Thursday, April 12, 2007

Kurt Vonnegut, Jr. - Rest in Peace

Sad News for the World of Letters today (actually late yesterday)

Kurt Vonnegut Dies at 84
http://www.truthout.org/docs_2006/041207K.shtml

By Ron Jacobs
We Join Kilgore Trout In Mourning: Kurt Vonnegut Moves On
Remembering Kurt Vonnegut
http://www.opednews.com/articles/opedne_ron_jaco_070412_we_join_kilgore_trou.htm

The Aggie Librarian read Slaughterhouse 5 while studying abroad and finished it sitting in an outdoor cafe in Dresden, Germany, appropriately enough. While employed at TAMUG, he read the unabridged audiotape edition of Breakfast of Champions or Goodbye, Blue Monday, and loved it. Through the years Aggie Librarian has read Vonnegut's assorted interviews and articles, too, and all that was enough to appreciate the magic and genius of this man. He is truly the 20th Century's Mark Twain reborn, or perhaps its Ambrose Bierce.
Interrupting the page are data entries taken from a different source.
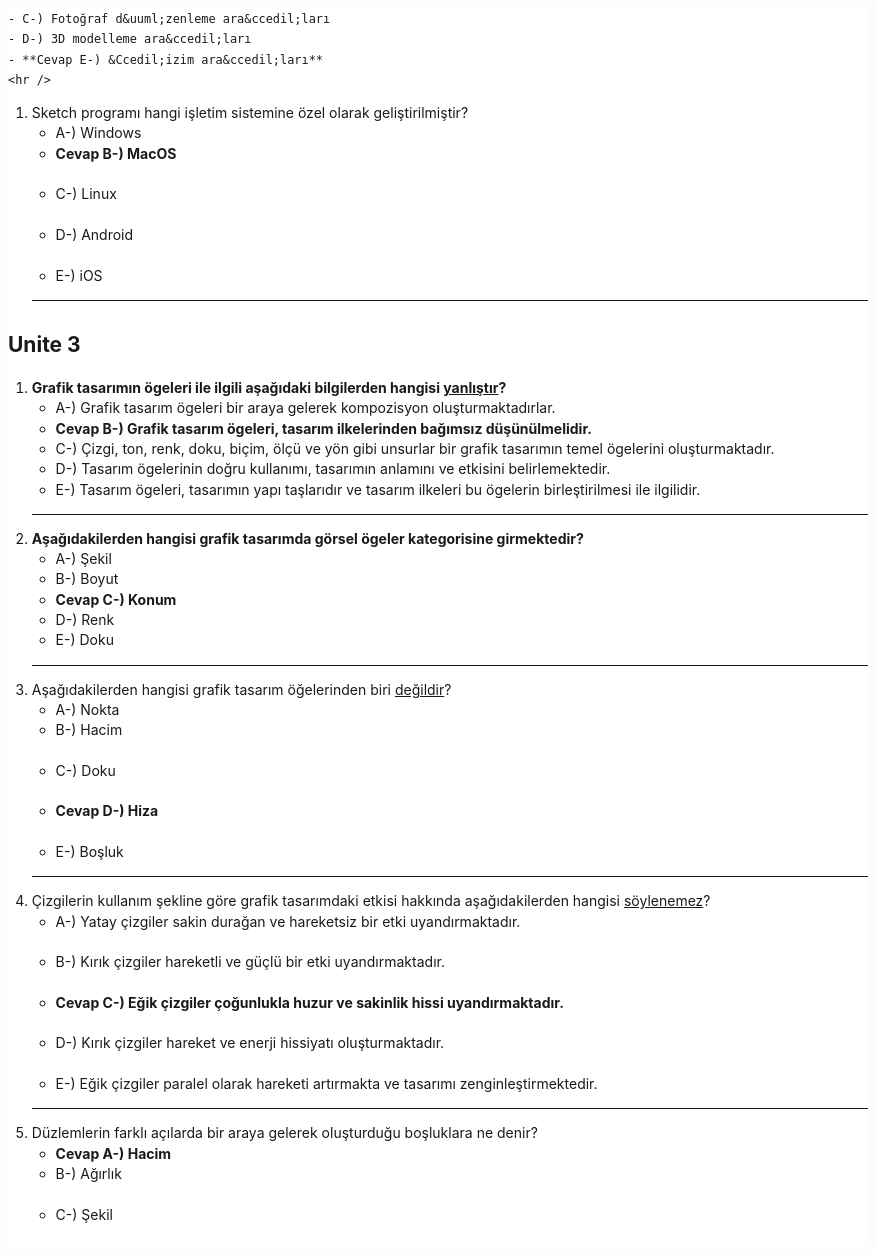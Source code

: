     - C-) Fotoğraf d&uuml;zenleme ara&ccedil;ları
    - D-) 3D modelleme ara&ccedil;ları
    - **Cevap E-) &Ccedil;izim ara&ccedil;ları**
    <hr />
1. Sketch programı hangi işletim sistemine &ouml;zel olarak geliştirilmiştir?
    - A-) Windows
    - **Cevap B-) MacOS<br />
&nbsp;**
    - C-) Linux<br />
&nbsp;
    - D-) Android<br />
&nbsp;
    - E-) iOS
    <hr />
## Unite 3
1. <strong>Grafik tasarımın &ouml;geleri ile ilgili aşağıdaki bilgilerden hangisi <u>yanlıştır</u>?</strong>
    - A-) Grafik tasarım &ouml;geleri bir araya gelerek kompozisyon oluşturmaktadırlar.
    - **Cevap B-) Grafik tasarım &ouml;geleri, tasarım ilkelerinden bağımsız d&uuml;ş&uuml;n&uuml;lmelidir.<br />**
    - C-) &Ccedil;izgi, ton, renk, doku, bi&ccedil;im, &ouml;l&ccedil;&uuml; ve y&ouml;n gibi unsurlar bir grafik tasarımın temel &ouml;gelerini oluşturmaktadır.<br />
    - D-) Tasarım &ouml;gelerinin doğru kullanımı, tasarımın anlamını ve etkisini belirlemektedir.
    - E-) Tasarım &ouml;geleri, tasarımın yapı taşlarıdır ve tasarım ilkeleri bu &ouml;gelerin birleştirilmesi ile ilgilidir.
    <hr />
1. <strong>Aşağıdakilerden hangisi grafik tasarımda g&ouml;rsel &ouml;geler kategorisine girmektedir?</strong>
    - A-) Şekil
    - B-) Boyut
    - **Cevap C-) Konum**
    - D-) Renk
    - E-) Doku
    <hr />
1. Aşağıdakilerden hangisi grafik tasarım &ouml;ğelerinden biri <u>değildir</u>?
    - A-) Nokta
    - B-) Hacim<br />
&nbsp;
    - C-) Doku<br />
&nbsp;
    - **Cevap D-) Hiza<br />
&nbsp;**
    - E-) Boşluk
    <hr />
1. &Ccedil;izgilerin kullanım şekline g&ouml;re grafik tasarımdaki etkisi hakkında aşağıdakilerden hangisi <u>s&ouml;ylenemez</u>?
    - A-) Yatay &ccedil;izgiler sakin durağan ve hareketsiz bir etki uyandırmaktadır.<br />
&nbsp;
    - B-) Kırık &ccedil;izgiler hareketli ve g&uuml;&ccedil;l&uuml; bir etki uyandırmaktadır.<br />
&nbsp;
    - **Cevap C-) Eğik &ccedil;izgiler &ccedil;oğunlukla huzur ve sakinlik hissi uyandırmaktadır.<br />
&nbsp;**
    - D-) Kırık &ccedil;izgiler hareket ve enerji hissiyatı oluşturmaktadır.<br />
&nbsp;
    - E-) Eğik &ccedil;izgiler paralel olarak hareketi artırmakta ve tasarımı zenginleştirmektedir.
    <hr />
1. D&uuml;zlemlerin farklı a&ccedil;ılarda bir araya gelerek oluşturduğu boşluklara ne denir?
    - **Cevap A-) Hacim**
    - B-) Ağırlık<br />
&nbsp;
    - C-) Şekil<br />
&nbsp;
Reading Slaughterhouse 5 was a moving experience for me, and from it, I moved on to Joseph Heller's Catch 22; the irreverence of both of these books, their exposure of the insanity in the heart of so-called civilization, helped restore me to some measure of sanity, and to lift up my spirit and keep me going...helped me shake off a long funk of dark depression and loneliness I was experiencing while living abroad in Germany, and made me feel ok about being an American again. Vonnegut's writing was so...out there, but so damn good. Funny, insane, wild-eyed...yet wracked by self-doubt and self-deprecation, as reflected in Vonnegut's doppelgänger, Kilgore Trout, the washed up science fiction writer. This was Vonnegut's real image of himself, I think--a talentless hack and a failure. It is a tragically sad flaw of so many great men, that they view themselves essentially as failures. Vonnegut was anything but, but no one of this earth could probably have convinced him otherwise.

I have a collection of Vonnegut novels which I've yet to wade through, but I treasure them all the more today. He was a great ally in the cause of human dignity, and human community against the forces of Imperialism, crony Capitalism, technological de-humanization, War, stupidity, and the Powers that Be. He will be sorely missed.

May Libraries across the land institute a READ VONNEGUT month in his Honor!